One bright spot: I made the Tiger Eyes Flag Line again for the 2009-2010 season! :)
These last couple weeks have been terrible ones. On the not as important side I recieved a heartache (yes just an ache not a break) by the same guy again..you'd think I'd learn but Idon't. He's says I'm special and beautiful and he wants to be with me but then decides he just can't have a girlfriend right now and rips the floor out from under my feet. Time to move on for real this time I think. But I really cared about him. I felt safe with him and trusted him and believed everything he said. And maybe he really has too much stuff going on to treat a girlfriend right or maybe not but regardless of the truth, I'm left hurt.
Getting a little more serious. My best friend is gone. Not physically, but I've lost her. She's not my best friend anymore. We don't have that thing anymore where we always talk, always can tell whether the other needs a smile, a hand to hold, a goofy girls night...I've seen her maybe twice in the last month. And it hurts so horribly bad. She was there during the worst time in mylife a few years back, she was there through the first heartbreaks and silly crushes and first kisses. I could always count on her to understnad, to empathize, to laugh with, to cry with and vice versa. Now if we hang out, there are a lot more awkward silences and nothing to talk about. It's not there anymore and it breaks my heart. I'll always be here if she needs me of course but I don't know if we'll ever be the same again.

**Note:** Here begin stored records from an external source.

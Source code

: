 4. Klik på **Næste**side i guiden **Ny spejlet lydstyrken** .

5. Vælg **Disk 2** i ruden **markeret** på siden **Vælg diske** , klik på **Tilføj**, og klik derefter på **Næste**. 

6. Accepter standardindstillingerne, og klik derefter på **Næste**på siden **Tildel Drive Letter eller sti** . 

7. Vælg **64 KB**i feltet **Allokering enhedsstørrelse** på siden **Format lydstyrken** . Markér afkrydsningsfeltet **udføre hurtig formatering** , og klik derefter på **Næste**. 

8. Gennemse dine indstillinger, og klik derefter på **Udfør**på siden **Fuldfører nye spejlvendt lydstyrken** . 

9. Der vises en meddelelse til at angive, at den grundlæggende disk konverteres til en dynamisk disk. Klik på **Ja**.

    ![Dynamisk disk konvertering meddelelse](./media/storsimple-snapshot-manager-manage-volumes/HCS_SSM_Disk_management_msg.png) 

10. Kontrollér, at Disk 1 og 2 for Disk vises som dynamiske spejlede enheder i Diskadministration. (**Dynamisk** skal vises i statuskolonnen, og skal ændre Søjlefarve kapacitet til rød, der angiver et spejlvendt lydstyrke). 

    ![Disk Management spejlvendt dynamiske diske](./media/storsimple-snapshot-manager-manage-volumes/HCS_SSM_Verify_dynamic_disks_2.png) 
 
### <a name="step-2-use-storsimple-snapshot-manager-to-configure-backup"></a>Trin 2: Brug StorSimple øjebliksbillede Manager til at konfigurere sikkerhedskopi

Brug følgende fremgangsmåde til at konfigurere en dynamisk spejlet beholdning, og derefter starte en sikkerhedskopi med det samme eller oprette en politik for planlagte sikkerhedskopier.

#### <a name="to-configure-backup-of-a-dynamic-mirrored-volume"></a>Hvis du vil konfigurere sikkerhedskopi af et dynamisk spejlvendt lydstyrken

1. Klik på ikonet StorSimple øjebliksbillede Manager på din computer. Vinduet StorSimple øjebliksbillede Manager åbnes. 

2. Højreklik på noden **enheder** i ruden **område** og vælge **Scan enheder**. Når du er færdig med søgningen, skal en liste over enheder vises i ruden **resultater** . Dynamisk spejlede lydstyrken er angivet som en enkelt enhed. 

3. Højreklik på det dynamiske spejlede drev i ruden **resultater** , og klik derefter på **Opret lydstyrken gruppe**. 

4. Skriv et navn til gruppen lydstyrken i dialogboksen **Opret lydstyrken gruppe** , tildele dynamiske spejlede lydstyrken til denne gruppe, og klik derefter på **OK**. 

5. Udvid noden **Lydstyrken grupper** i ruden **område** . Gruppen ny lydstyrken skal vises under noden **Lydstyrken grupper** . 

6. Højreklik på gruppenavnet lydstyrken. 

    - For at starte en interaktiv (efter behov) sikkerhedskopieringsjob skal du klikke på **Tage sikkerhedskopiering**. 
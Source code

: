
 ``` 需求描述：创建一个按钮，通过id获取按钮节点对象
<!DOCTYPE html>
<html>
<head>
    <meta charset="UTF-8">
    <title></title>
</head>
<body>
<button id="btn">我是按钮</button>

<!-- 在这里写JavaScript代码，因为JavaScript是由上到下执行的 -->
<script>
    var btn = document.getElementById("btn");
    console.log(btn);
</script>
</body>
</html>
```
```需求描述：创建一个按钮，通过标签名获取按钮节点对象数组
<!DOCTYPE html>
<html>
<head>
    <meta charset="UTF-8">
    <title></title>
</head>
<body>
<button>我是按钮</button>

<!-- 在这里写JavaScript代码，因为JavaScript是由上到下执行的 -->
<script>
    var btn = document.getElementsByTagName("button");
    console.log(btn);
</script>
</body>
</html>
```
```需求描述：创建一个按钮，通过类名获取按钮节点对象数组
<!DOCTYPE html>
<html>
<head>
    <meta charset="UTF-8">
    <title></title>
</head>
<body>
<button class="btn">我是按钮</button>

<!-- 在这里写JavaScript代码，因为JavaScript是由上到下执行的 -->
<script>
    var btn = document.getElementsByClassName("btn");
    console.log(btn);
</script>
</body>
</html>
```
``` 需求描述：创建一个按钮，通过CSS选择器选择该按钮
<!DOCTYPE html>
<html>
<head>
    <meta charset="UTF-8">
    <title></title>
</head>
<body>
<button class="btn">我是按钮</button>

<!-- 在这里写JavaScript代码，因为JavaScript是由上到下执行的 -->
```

Now on to the serious stuff. A student was killed in a car crash last Thursday night. His name was Brandon. He was 19, graduated with me from Auburn High, and was a freshman at Auburn. I wasn't close to him but it shook me when I heard. Not only was it someone from my school, but he was MY age. It could've been anyone of my close friends, it could've been me. It's not fair that someone who as just a freshman in college was killed in a freak car accident involving hydroplaning and another car. He was only beginning to make his way in the world. Why does shit like this happen? It's just so scary to think that life is so cruel sometimes. It makes me terribly sad when I think of how close to home this could've hit. And when I think of the parents who had to bury their child today..no parent should ever EVER have to go through that..tears just fall. It's just not right. I ask in prayer: Dear Lord please be with the family, girlfriend, and friends he left behind. Please help them grieve and pull through. Help them to accept this terrible tragedy and understand that they will see him again some day in heaven. Help them look to you for peace and and a sense of calm when they feel like they are slipping under. Just be with them. And please take Brandon into your arms in heaven. In Your name I pray, Amen.